Common Reporting Standards and Data Protection
CRS enables automatic annual exchange of financial account information between tax jurisdictions to curb tax evasion. This article explains Kenya’s CRS framework and the data protection obligations and risks that come with cross-border transfer of personal data.
Author : Masara Gecheo
- [email protected]
- Rachier & Amollo LLP, Mayfair Center 5th Floor
Common Reporting Standards and Data Protection
Masara Gecheo
Article Overview
This insight explains the Common Reporting Standard (CRS) framework for the automatic annual exchange of financial account information between tax jurisdictions, and then examines how CRS intersects with Kenya’s data protection obligations.

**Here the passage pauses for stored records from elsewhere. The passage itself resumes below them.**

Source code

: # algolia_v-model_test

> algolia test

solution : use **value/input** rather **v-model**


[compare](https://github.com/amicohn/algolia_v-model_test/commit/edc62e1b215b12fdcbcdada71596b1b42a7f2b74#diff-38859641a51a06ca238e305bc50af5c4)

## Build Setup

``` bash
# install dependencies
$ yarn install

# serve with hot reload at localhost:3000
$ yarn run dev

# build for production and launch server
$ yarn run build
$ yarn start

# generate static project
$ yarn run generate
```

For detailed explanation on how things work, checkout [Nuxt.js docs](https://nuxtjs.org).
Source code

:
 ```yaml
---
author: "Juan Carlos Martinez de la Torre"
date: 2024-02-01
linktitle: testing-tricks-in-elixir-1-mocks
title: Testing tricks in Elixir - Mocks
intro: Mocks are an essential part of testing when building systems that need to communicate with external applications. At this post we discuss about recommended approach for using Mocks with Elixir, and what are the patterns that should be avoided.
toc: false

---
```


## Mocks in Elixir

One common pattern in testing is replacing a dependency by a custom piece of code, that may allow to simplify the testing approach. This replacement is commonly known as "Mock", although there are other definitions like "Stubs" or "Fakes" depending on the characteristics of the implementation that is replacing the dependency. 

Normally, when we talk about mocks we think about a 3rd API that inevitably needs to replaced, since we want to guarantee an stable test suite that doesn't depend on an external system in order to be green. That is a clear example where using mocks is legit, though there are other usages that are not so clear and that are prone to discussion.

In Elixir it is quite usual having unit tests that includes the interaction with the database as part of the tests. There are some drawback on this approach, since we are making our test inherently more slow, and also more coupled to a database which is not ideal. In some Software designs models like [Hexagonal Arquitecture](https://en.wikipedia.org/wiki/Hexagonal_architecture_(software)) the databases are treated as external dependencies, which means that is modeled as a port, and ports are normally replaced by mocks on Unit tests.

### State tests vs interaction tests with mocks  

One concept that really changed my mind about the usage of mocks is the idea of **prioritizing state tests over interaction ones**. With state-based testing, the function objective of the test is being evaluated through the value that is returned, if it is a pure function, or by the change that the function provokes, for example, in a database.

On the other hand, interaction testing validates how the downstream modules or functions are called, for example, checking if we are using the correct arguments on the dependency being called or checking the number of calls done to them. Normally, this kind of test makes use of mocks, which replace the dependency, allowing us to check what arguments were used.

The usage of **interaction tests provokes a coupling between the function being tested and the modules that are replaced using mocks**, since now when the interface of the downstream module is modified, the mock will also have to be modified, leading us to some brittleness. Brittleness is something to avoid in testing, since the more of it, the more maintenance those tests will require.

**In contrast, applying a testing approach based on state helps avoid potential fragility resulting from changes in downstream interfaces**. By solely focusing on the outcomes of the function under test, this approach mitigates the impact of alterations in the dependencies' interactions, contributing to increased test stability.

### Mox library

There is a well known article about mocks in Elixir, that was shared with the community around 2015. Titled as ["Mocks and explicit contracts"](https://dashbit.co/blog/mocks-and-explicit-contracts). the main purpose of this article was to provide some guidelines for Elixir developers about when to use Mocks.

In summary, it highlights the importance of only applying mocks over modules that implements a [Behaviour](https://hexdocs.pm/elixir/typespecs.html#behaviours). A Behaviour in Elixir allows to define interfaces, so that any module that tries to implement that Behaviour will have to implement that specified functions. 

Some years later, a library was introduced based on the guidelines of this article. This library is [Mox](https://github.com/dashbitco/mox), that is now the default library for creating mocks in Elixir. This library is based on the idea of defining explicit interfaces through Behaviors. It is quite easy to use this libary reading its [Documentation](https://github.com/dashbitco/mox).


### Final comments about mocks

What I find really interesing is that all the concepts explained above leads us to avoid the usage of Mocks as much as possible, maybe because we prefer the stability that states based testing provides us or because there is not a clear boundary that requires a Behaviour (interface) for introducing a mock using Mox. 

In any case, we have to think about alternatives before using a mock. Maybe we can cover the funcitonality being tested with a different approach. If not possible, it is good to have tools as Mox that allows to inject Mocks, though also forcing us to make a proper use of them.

It outlines the Kenyan CRS legal framework, the categories of reportable persons and accounts, and the specific personal data that reporting financial institutions must collect and submit for onward exchange.
The article then highlights the confidentiality safeguards expected under OECD guidance and Kenya’s Data Protection Act, and flags practical compliance questions such as who bears data controller or processor obligations, when a data protection impact assessment is required, and what must be proven to lawfully transfer personal data outside Kenya.
Key takeaways
- What CRS is: an OECD-developed standard (developed in 2014, later updated) for automatic annual exchange of financial account information, without needing prior requests.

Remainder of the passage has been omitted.